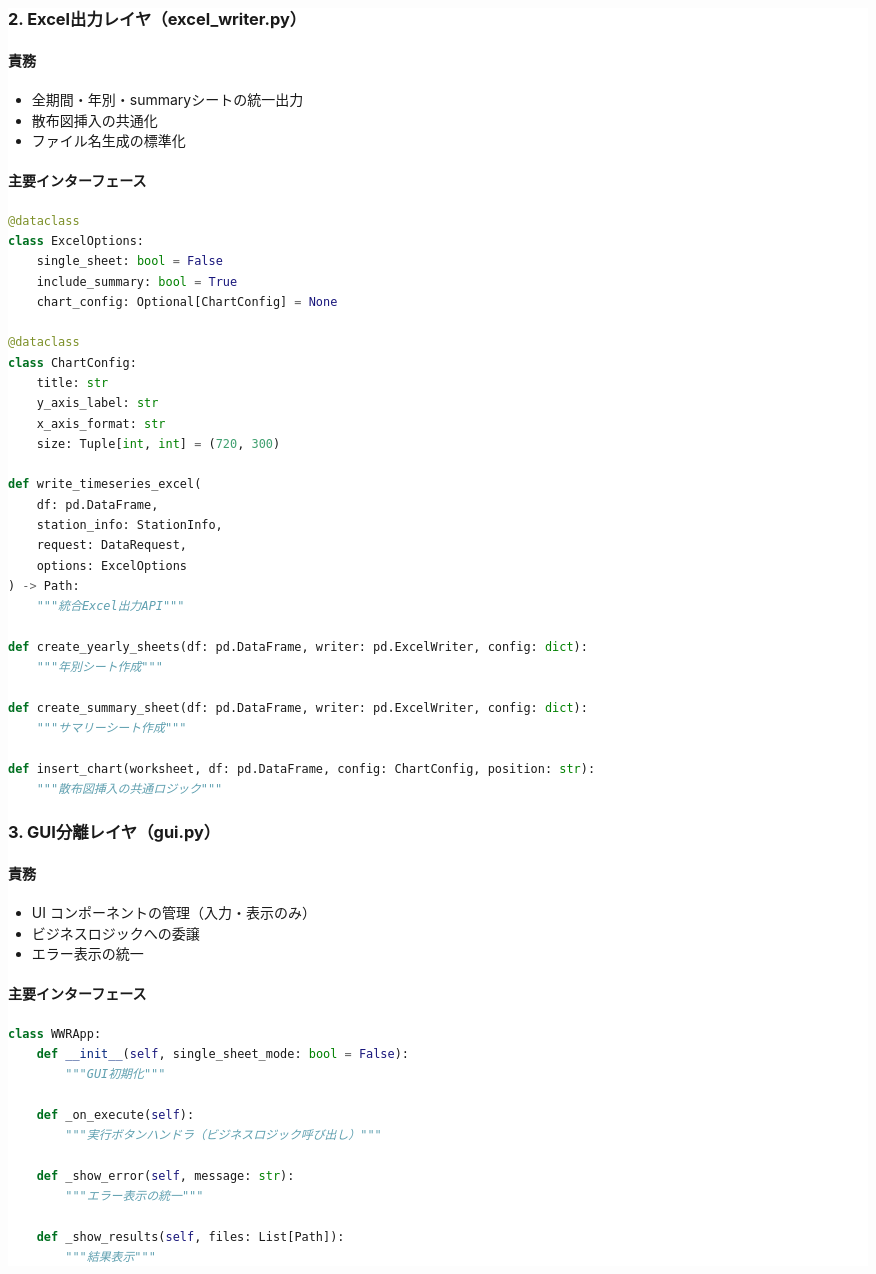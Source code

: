 ### 2. Excel出力レイヤ（excel_writer.py）

#### 責務
- 全期間・年別・summaryシートの統一出力
- 散布図挿入の共通化
- ファイル名生成の標準化

#### 主要インターフェース

```python
@dataclass
class ExcelOptions:
    single_sheet: bool = False
    include_summary: bool = True
    chart_config: Optional[ChartConfig] = None

@dataclass
class ChartConfig:
    title: str
    y_axis_label: str
    x_axis_format: str
    size: Tuple[int, int] = (720, 300)

def write_timeseries_excel(
    df: pd.DataFrame,
    station_info: StationInfo,
    request: DataRequest,
    options: ExcelOptions
) -> Path:
    """統合Excel出力API"""

def create_yearly_sheets(df: pd.DataFrame, writer: pd.ExcelWriter, config: dict):
    """年別シート作成"""

def create_summary_sheet(df: pd.DataFrame, writer: pd.ExcelWriter, config: dict):
    """サマリーシート作成"""

def insert_chart(worksheet, df: pd.DataFrame, config: ChartConfig, position: str):
    """散布図挿入の共通ロジック"""
```

### 3. GUI分離レイヤ（gui.py）

#### 責務
- UI コンポーネントの管理（入力・表示のみ）
- ビジネスロジックへの委譲
- エラー表示の統一

#### 主要インターフェース

```python
class WWRApp:
    def __init__(self, single_sheet_mode: bool = False):
        """GUI初期化"""
    
    def _on_execute(self):
        """実行ボタンハンドラ（ビジネスロジック呼び出し）"""
    
    def _show_error(self, message: str):
        """エラー表示の統一"""
    
    def _show_results(self, files: List[Path]):
        """結果表示"""

```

※

Activity: From the records above, copy each line where the word "Path" can be found.

Output of the task:
) -> Path:
    def _show_results(self, files: List[Path]):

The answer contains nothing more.